_Data for the task_
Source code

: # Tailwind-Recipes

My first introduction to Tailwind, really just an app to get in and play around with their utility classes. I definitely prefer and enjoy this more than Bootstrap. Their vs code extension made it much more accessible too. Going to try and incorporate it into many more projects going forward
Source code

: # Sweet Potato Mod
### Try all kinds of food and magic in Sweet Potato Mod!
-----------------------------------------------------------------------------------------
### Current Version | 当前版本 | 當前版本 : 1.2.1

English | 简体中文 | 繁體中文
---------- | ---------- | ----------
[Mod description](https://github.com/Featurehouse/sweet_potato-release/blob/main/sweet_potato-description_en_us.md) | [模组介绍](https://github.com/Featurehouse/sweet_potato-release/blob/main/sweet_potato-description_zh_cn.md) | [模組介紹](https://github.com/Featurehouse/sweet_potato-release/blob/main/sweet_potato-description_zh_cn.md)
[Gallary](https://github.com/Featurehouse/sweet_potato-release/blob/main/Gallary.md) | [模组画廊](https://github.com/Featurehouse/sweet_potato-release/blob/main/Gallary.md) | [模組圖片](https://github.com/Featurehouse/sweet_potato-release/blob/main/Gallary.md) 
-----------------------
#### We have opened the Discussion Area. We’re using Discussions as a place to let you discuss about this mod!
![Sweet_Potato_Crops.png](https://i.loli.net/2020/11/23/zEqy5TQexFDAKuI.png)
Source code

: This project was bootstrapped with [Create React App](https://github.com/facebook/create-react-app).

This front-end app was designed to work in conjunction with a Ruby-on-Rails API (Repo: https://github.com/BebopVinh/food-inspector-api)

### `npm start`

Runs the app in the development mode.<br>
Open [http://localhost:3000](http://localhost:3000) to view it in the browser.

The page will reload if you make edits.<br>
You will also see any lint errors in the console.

_Work item_
Write all the entries out again exactly as they are.

_Answer section_
Source code

: # Tailwind-Recipes

My first introduction to Tailwind, really just an app to get in and play around with their utility classes. I definitely prefer and enjoy this more than Bootstrap. Their vs code extension made it much more accessible too. Going to try and incorporate it into many more projects going forward
Source code

: # Sweet Potato Mod
### Try all kinds of food and magic in Sweet Potato Mod!
-----------------------------------------------------------------------------------------
### Current Version | 当前版本 | 當前版本 : 1.2.1

English | 简体中文 | 繁體中文
---------- | ---------- | ----------
[Mod description](https://github.com/Featurehouse/sweet_potato-release/blob/main/sweet_potato-description_en_us.md) | [模组介绍](https://github.com/Featurehouse/sweet_potato-release/blob/main/sweet_potato-description_zh_cn.md) | [模組介紹](https://github.com/Featurehouse/sweet_potato-release/blob/main/sweet_potato-description_zh_cn.md)
[Gallary](https://github.com/Featurehouse/sweet_potato-release/blob/main/Gallary.md) | [模组画廊](https://github.com/Featurehouse/sweet_potato-release/blob/main/Gallary.md) | [模組圖片](https://github.com/Featurehouse/sweet_potato-release/blob/main/Gallary.md) 
-----------------------
#### We have opened the Discussion Area. We’re using Discussions as a place to let you discuss about this mod!
![Sweet_Potato_Crops.png](https://i.loli.net/2020/11/23/zEqy5TQexFDAKuI.png)
Source code

: This project was bootstrapped with [Create React App](https://github.com/facebook/create-react-app).

This front-end app was designed to work in conjunction with a Ruby-on-Rails API (Repo: https://github.com/BebopVinh/food-inspector-api)

### `npm start`

Runs the app in the development mode.<br>
Open [http://localhost:3000](http://localhost:3000) to view it in the browser.

The page will reload if you make edits.<br>
You will also see any lint errors in the console.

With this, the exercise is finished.